Items from a data source
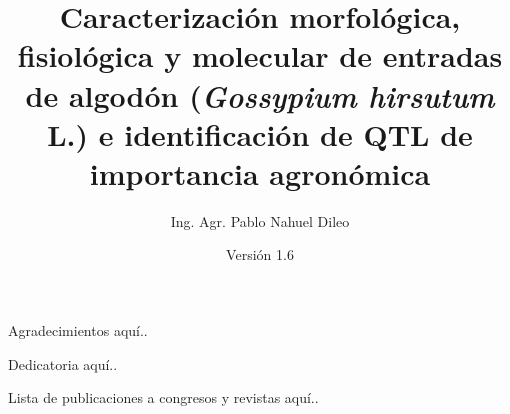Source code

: \documentclass[12pt,oneside]{reedthesis}
\title{Caracterización morfológica, fisiológica y molecular de entradas de algodón (\emph{Gossypium hirsutum} L.) e identificación de QTL de importancia agronómica}
\author{Ing. Agr. Pablo Nahuel Dileo}
\date{Versión 1.6}
\begin{document}
\frontmatter 
\pagestyle{empty} %
\fancyfoot[R]{\thepage}

  \maketitle

  \begin{acknowledgements}
    Agradecimientos aquí..
    \thispagestyle{fancy} %
    \fancyhf{} %
    \fancyhead{} %
    \fancyfoot[R]{\thepage} %
  \end{acknowledgements}

  \begin{dedication}
    Dedicatoria aquí..
    \thispagestyle{fancy} %
    \fancyhf{} %
    \fancyhead{} %
    \fancyfoot[R]{\thepage} %
  \end{dedication}

  \begin{publications}
    Lista de publicaciones a congresos y revistas aquí..
    \thispagestyle{fancy} %
    \fancyhf{} %
    \fancyhead{} %
    \fancyfoot[R]{\thepage} %
  \end{publications}

  \hypersetup{linkcolor=black}
  \setcounter{secnumdepth}{2}
  \setcounter{tocdepth}{2}
  \tableofcontents
  \thispagestyle{fancy} %
    \fancyhf{} %
    \fancyhead{} %
    \fancyfoot[R]{\thepage} %
\end{document}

> ACTIVITY:
When an image appears in the data, skip it and output the rest exactly.

> WRITTEN RESPONSE:
Source code

: \documentclass[12pt,oneside]{reedthesis}
\title{Caracterización morfológica, fisiológica y molecular de entradas de algodón (\emph{Gossypium hirsutum} L.) e identificación de QTL de importancia agronómica}
\author{Ing. Agr. Pablo Nahuel Dileo}
\date{Versión 1.6}
\begin{document}
\frontmatter 
\pagestyle{empty} %
\fancyfoot[R]{\thepage}

  \maketitle

  \begin{acknowledgements}
    Agradecimientos aquí..
    \thispagestyle{fancy} %
    \fancyhf{} %
    \fancyhead{} %
    \fancyfoot[R]{\thepage} %
  \end{acknowledgements}

  \begin{dedication}
    Dedicatoria aquí..
    \thispagestyle{fancy} %
    \fancyhf{} %
    \fancyhead{} %
    \fancyfoot[R]{\thepage} %
  \end{dedication}

  \begin{publications}
    Lista de publicaciones a congresos y revistas aquí..
    \thispagestyle{fancy} %
    \fancyhf{} %
    \fancyhead{} %
    \fancyfoot[R]{\thepage} %
  \end{publications}

  \hypersetup{linkcolor=black}
  \setcounter{secnumdepth}{2}
  \setcounter{tocdepth}{2}
  \tableofcontents
  \thispagestyle{fancy} %
    \fancyhf{} %
    \fancyhead{} %
    \fancyfoot[R]{\thepage} %
\end{document}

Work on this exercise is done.